[…] le
style n’est que l’ordre et le mouvement qu’on met dans ses pensées […] Bien écrire, c’est tout à la fois
bien penser, bien sentir et bien rendre ; c’est avoir en même temps de
l’esprit, de l’âme et du goût. Le style suppose la réunion et l’exercice de
toutes les facultés intellectuelles ; les idées seules forment le fonds du
style ; l’harmonie des paroles n’en est que l’accessoire, et ne dépend que
de la sensibilité des organes. […] le style est l’homme même.

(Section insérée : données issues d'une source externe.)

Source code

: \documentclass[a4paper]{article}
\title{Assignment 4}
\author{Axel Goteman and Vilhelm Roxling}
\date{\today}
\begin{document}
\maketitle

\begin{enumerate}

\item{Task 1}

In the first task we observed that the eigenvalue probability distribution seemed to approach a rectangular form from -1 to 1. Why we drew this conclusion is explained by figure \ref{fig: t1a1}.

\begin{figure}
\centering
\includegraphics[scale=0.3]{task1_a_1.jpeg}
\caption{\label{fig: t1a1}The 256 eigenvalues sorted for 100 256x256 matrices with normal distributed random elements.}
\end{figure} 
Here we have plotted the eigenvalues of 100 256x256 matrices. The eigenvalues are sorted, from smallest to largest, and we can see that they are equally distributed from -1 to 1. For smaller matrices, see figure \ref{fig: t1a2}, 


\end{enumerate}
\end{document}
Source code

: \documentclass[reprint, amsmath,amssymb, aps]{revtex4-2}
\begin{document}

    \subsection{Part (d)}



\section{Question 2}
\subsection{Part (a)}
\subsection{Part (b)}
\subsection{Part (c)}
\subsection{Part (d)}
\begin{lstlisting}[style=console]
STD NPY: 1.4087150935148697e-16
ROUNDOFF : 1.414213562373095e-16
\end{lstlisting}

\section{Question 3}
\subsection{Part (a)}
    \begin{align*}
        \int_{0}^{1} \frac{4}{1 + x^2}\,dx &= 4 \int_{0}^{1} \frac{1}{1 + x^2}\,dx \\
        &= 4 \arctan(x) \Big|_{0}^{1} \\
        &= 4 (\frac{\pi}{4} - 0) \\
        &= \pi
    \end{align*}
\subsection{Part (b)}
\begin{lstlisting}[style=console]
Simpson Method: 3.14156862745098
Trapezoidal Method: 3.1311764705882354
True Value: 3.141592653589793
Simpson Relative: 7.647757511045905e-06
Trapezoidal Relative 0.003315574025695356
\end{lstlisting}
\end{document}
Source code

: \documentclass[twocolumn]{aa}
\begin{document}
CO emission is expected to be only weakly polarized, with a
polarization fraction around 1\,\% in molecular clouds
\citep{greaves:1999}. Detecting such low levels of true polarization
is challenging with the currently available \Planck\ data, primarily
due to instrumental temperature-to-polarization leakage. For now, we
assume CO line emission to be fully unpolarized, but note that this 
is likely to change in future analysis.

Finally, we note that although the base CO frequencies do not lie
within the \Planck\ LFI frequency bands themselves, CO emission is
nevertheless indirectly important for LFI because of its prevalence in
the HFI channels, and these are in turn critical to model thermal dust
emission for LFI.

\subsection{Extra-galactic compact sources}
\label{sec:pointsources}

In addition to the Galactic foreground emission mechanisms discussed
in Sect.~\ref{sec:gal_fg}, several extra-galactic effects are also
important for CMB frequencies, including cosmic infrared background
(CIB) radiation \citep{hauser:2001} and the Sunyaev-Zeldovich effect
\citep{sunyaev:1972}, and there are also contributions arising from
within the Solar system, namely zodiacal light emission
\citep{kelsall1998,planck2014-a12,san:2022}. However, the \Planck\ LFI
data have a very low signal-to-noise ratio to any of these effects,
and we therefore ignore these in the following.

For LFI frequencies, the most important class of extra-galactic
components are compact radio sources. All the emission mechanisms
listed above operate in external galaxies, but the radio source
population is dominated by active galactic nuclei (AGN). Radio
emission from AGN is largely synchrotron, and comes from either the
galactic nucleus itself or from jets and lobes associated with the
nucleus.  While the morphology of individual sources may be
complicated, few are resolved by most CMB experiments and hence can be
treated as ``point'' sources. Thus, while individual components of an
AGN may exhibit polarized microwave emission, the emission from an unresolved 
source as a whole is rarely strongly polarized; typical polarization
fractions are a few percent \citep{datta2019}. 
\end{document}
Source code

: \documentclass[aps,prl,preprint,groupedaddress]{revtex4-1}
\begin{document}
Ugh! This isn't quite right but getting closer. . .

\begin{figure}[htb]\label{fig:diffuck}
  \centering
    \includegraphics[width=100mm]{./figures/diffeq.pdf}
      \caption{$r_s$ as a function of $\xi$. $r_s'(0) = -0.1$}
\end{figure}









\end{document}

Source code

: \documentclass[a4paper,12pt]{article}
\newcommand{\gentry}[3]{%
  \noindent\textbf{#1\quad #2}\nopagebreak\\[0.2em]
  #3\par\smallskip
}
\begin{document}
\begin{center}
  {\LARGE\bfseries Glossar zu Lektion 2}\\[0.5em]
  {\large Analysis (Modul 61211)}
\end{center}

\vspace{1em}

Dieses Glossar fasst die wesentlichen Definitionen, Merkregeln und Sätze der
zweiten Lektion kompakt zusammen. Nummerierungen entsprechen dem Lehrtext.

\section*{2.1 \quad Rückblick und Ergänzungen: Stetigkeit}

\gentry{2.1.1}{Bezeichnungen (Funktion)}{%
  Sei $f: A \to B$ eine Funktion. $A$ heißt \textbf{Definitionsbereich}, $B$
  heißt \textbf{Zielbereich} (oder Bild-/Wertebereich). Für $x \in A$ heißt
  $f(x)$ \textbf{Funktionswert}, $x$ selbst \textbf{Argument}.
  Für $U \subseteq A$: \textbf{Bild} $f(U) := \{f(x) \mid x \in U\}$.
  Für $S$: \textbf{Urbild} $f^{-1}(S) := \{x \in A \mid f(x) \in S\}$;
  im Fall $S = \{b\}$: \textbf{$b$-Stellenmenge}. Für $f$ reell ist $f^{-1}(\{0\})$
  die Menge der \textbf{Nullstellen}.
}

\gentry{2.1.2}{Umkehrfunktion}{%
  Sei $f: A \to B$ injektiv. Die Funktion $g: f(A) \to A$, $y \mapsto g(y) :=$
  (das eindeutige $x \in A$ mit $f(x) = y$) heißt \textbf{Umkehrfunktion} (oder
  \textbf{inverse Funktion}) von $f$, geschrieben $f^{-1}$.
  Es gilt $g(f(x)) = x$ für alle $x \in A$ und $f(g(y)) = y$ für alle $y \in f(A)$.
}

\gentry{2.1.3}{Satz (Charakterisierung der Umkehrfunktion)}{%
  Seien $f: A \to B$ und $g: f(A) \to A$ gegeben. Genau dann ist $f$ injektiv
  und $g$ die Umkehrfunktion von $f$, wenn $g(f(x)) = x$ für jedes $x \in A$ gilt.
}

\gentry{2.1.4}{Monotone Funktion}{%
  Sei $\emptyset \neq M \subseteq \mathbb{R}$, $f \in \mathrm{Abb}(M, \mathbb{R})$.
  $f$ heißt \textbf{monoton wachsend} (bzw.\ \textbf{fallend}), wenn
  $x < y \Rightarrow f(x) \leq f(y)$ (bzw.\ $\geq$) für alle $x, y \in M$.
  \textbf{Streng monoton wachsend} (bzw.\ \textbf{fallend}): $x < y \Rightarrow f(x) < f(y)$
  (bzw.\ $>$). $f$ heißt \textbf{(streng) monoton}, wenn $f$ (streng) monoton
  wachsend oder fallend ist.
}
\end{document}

– Buffon, Discours sur le style (1753)
Après mon billet du 21 septembre,
me voici encore à commenter la prose de madame Francine Pelletier, chroniqueuse
du Devoir. « Étiez-vous parmi les millions de
spectateurs qui ont syntonisé le
débat Trump-Clinton ? »
demande-t-elle dans l’édition de ce matin. Syntoniser,
pour le Larousse, c’est « réaliser une syntonie », c’est-à-dire un « état
résultant de l’accord ou de l’égalité des fréquences de plusieurs appareils ou
phénomènes. ». C’est « accorder deux circuits oscillant sur une même
fréquence » pour se mettre plus facilement à l’abri des brouillages » (Trésor de la langue française informatisé). Pour le Dictionnaire québécois d’aujourd’hui, syntoniser, c’est « régler
une fréquence donnée sur un récepteur radio ». Le Trésor de la langue
française au Québec n’offre que trois attestations du verbe syntoniser. On se demande pourquoi la
chroniqueuse utilise ce verbe, inapproprié dans les circonstances, plutôt que
de demander plus simplement à ses lecteurs s’ils ont regardé le débat
Trump-Clinton.
Mais peut-être faut-il voir dans l’utilisation du
verbe syntoniser un lapsus freudien : les deux candidats n’étaient pas sur
la même longueur d’onde et la chroniqueuse aurait préféré qu’ils se
syntonisassent.
Plus loin,
la chroniqueuse écrit : « J’ai souvent dit qu’il était difficile pour
les femmes publiques de trouver le
bon ton.» Le contexte indique que les femmes publiques ici
mentionnées ne sont ni des lorettes ni des cocottes ni des poules. Pour autant
il est encore un peu risqué de voir dans l’expression femme publique la simple féminisation d’homme public. Même si, un
peu partout sur la planète, des hommes publics se vendent au plus offrant.
Dans sa
chronique précédente, Francine Pelletier avait écrit : « Des hommes à
95 % qui ont souffert de l’arrivée massive des femmes sur le marché du
travail, du déplacement de la main-d’œuvre vers l’étranger, de la disparition
du secteur manufacturier en faveur de l’innovation technologique. » Cette féministe préférerait-elle
donc des machos, des hommes à 100 %? Encore une fois, il s’agit d’une
maladresse de style. Il aurait fallu écrire, le plus simplement du monde :
des hommes qui, à 95 %, ont souffert de l’arrivée massive des
femmes sur le marché du travail…
N’hésitons
pas à féminiser le discours de Buffon : le style, c’est aussi la femme.